Joined: 09 Mar 2016 Posts: 9 Location: United States
Hello,
I have been working on converting a variable length, tab delimited file from (VB 512) to fixed block (FB 80) for a couple days now with limited success. I'm struggling with date conversion, among other things, and I haven't been able to find many examples of what I'm trying to do in the Syncsort manual or online and time is of the essence.
I'd like to do this in one sort step. I need to skip the first record in the input file because it contains headers that I don't want. The fields are separated by hexadecimal tab (X'05'). The input file has data in some rows that I want to process, but hexadecimal tabs (X'05') for the first 31 bytes in other rows that I don't want in my output.

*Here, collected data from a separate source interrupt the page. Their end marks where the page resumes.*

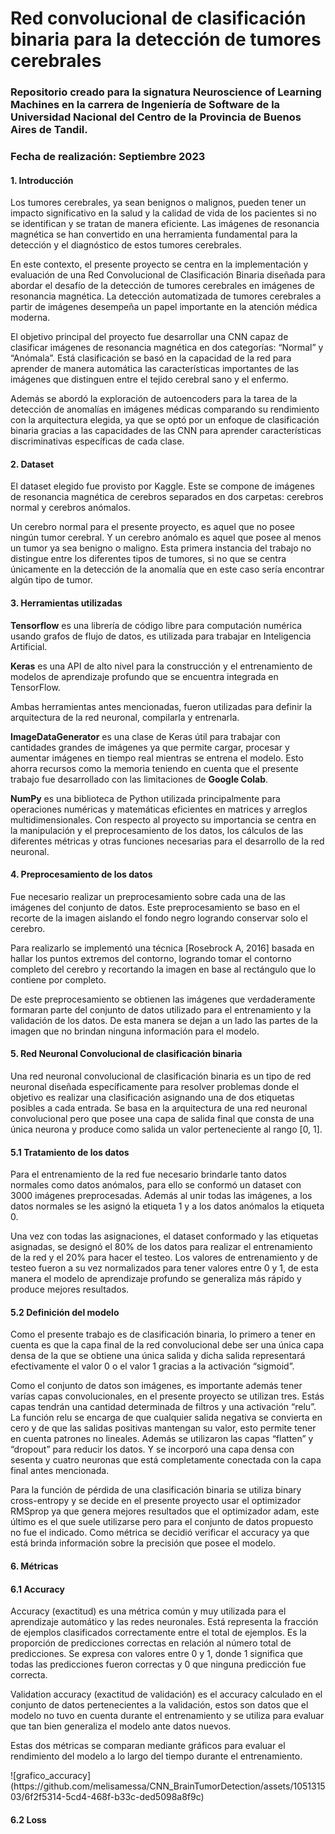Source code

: <h1>Red convolucional de clasificación binaria para la detección de tumores cerebrales</h1>
<h3>Repositorio creado para la signatura Neuroscience of Learning Machines en la carrera de Ingeniería de Software de la Universidad Nacional del Centro de la Provincia de Buenos Aires de Tandil.</h3>
<h3>Fecha de realización: Septiembre 2023</h3>

<h4>1. Introducción</h4>
<p>Los tumores cerebrales, ya sean benignos o malignos, pueden tener un impacto
significativo en la salud y la calidad de vida de los pacientes si no se identifican y se
tratan de manera eficiente. Las imágenes de resonancia magnética se han
convertido en una herramienta fundamental para la detección y el diagnóstico de
estos tumores cerebrales.</p>

<p>En este contexto, el presente proyecto se centra en la implementación y evaluación
de una Red Convolucional de Clasificación Binaria diseñada para abordar el desafío
de la detección de tumores cerebrales en imágenes de resonancia magnética. La
detección automatizada de tumores cerebrales a partir de imágenes desempeña un
papel importante en la atención médica moderna.</p>

<p>El objetivo principal del proyecto fue desarrollar una CNN capaz de clasificar
imágenes de resonancia magnética en dos categorías: “Normal” y “Anómala”. Está
clasificación se basó en la capacidad de la red para aprender de manera automática
las características importantes de las imágenes que distinguen entre el tejido
cerebral sano y el enfermo.</p>

<p>Además se abordó la exploración de autoencoders para la tarea de la detección de
anomalías en imágenes médicas comparando su rendimiento con la arquitectura
elegida, ya que se optó por un enfoque de clasificación binaria gracias a las
capacidades de las CNN para aprender características discriminativas específicas
de cada clase.</p>

<h4>2. Dataset</h4>
<p>El dataset elegido fue provisto por Kaggle. Este se compone de imágenes
de resonancia magnética de cerebros separados en dos carpetas: cerebros normal
y cerebros anómalos.</p>

<p>Un cerebro normal para el presente proyecto, es aquel que no posee ningún tumor
cerebral. Y un cerebro anómalo es aquel que posee al menos un tumor ya sea
benigno o maligno. Esta primera instancia del trabajo no distingue entre los
diferentes tipos de tumores, si no que se centra únicamente en la detección de la
anomalía que en este caso sería encontrar algún tipo de tumor.</p>

<h4>3. Herramientas utilizadas</h4>
<p><strong>Tensorflow</strong> es una librería de código libre para computación numérica usando grafos de flujo de datos, 
  es utilizada para trabajar en Inteligencia Artificial.</p>
<p><strong>Keras</strong> es una API de alto nivel para la construcción y el entrenamiento de modelos
de aprendizaje profundo que se encuentra integrada en TensorFlow.</p>
<p>Ambas herramientas antes mencionadas, fueron utilizadas para definir la
arquitectura de la red neuronal, compilarla y entrenarla.</p>

<p><strong>ImageDataGenerator</strong> es una clase de Keras útil para trabajar con cantidades
grandes de imágenes ya que permite cargar, procesar y aumentar imágenes en
tiempo real mientras se entrena el modelo. Esto ahorra recursos como la memoria
teniendo en cuenta que el presente trabajo fue desarrollado con las limitaciones de
<strong>Google Colab</strong>.</p>

<p><strong>NumPy</strong> es una biblioteca de Python utilizada principalmente para operaciones
numéricas y matemáticas eficientes en matrices y arreglos multidimensionales. Con
respecto al proyecto su importancia se centra en la manipulación y el
preprocesamiento de los datos, los cálculos de las diferentes métricas y otras
funciones necesarias para el desarrollo de la red neuronal.</p>

<h4>4. Preprocesamiento de los datos</h4>
<p>Fue necesario realizar un preprocesamiento sobre cada una de las imágenes del conjunto de datos.
Este preprocesamiento se baso en el recorte de la imagen aislando el fondo negro logrando conservar solo el cerebro.</p>
<p>Para realizarlo se implementó una técnica [Rosebrock A, 2016] basada en hallar los
puntos extremos del contorno, logrando tomar el contorno completo del cerebro y
recortando la imagen en base al rectángulo que lo contiene por completo.</p>
<p>De este preprocesamiento se obtienen las imágenes que verdaderamente formaran parte del conjunto de datos utilizado para el entrenamiento y la validación de los datos. 
  De esta manera se dejan a un lado las partes de la imagen que no brindan ninguna información para el modelo.</p>

<h4>5. Red Neuronal Convolucional de clasificación binaria</h4>
<p>Una red neuronal convolucional de clasificación binaria es un tipo de red neuronal
diseñada específicamente para resolver problemas donde el objetivo es realizar una
clasificación asignando una de dos etiquetas posibles a cada entrada. Se basa en la
arquitectura de una red neuronal convolucional pero que posee una capa de salida
final que consta de una única neurona y produce como salida un valor perteneciente
al rango [0, 1].</p>

<h4>5.1 Tratamiento de los datos</h4>
<p>Para el entrenamiento de la red fue necesario brindarle tanto datos normales como datos anómalos, para ello se conformó un dataset con 3000 imágenes preprocesadas. 
  Además al unir todas las imágenes, a los datos normales se les asignó la etiqueta 1 y a los datos anómalos la etiqueta 0.</p>
<p>Una vez con todas las asignaciones, el dataset conformado y las etiquetas asignadas, se designó el 80% de los datos para realizar el entrenamiento de la red y 
el 20% para hacer el testeo. Los valores de entrenamiento y de testeo fueron a su vez normalizados para tener valores entre 0 y 1, de esta manera el modelo de 
aprendizaje profundo se generaliza más rápido y produce mejores resultados.</p>

<h4>5.2 Definición del modelo</h4>
<p>Como el presente trabajo es de clasificación binaria, lo primero a tener en cuenta es que la capa final de la red convolucional debe ser una única capa densa de la que 
se obtiene una única salida y dicha salida representará efectivamente el valor 0 o el valor 1 gracias a la activación “sigmoid”.</p>
<p>Como el conjunto de datos son imágenes, es importante además tener varías capas convolucionales, en el presente proyecto se utilizan tres. Estás capas tendrán una 
  cantidad determinada de filtros y una activación “relu”. La función relu se encarga de que cualquier salida negativa se convierta en cero y de que las salidas positivas 
  mantengan su valor, esto permite tener en cuenta patrones no lineales. 
  Además se utilizaron las capas “flatten” y “dropout” para reducir los datos. Y se incorporó una capa densa con sesenta y cuatro neuronas que está completamente conectada 
  con la capa final antes mencionada.</p>
<p>Para la función de pérdida de una clasificación binaria se utiliza binary cross-entropy y se decide en el presente proyecto usar el optimizador RMSprop ya que genera 
  mejores resultados que el optimizador adam, este último es el que suele utilizarse pero para el conjunto de datos propuesto no fue el indicado. Como métrica se 
  decidió verificar el accuracy ya que está brinda información sobre la precisión que posee el modelo.</p>


<h4>6. Métricas</h4>
<h4>6.1 Accuracy</h4>
<p>Accuracy (exactitud) es una métrica común y muy utilizada para el aprendizaje automático y las redes neuronales. Está representa la fracción de ejemplos 
  clasificados correctamente entre el total de ejemplos. Es la proporción de predicciones correctas en relación al número total de predicciones. 
  Se expresa con valores entre 0 y 1, donde 1 significa que todas las predicciones fueron correctas y 0 que ninguna predicción fue correcta.</p>
<p>Validation accuracy (exactitud de validación) es el accuracy calculado en el conjunto de datos pertenecientes a la validación, estos son datos que el modelo no tuvo en 
  cuenta durante el entrenamiento y se utiliza para evaluar que tan bien generaliza el modelo ante datos nuevos.</p>
<p>Estas dos métricas se comparan mediante gráficos para evaluar el rendimiento del modelo a lo largo del tiempo durante el entrenamiento.</p>
![grafico_accuracy](https://github.com/melisamessa/CNN_BrainTumorDetection/assets/105131503/6f2f5314-5cd4-468f-b33c-ded5098a8f9c)


<h4>6.2 Loss</h4>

The date must be converted from format 16-APR-18 to 20180416.
The double quotes and comma must be removed from the name, there must be a space between the last and first names, and the last and first names combined must not exceed 30 bytes, padded on the right with spaces or truncated on the right, if the name exceeds 30 bytes.
The dashes must be removed from the 9-digit number.
The letter "C" must be appended immediately after the last significant value in the record. This should be in position 63 of the output record. The remaining 17 bytes at the end of the record (positions 64 through 80) should be padded with spaces.
Below is the input file with 10 records. The last five records appear to be contain spaces, but they actually contain hexadecimal "05" (Tab) in the first 31 bytes. After the last byte of significant data on each input record, there are 25 hexadecimal tabs (X'05') and the remainder of the 512 VB record is padded with spaces.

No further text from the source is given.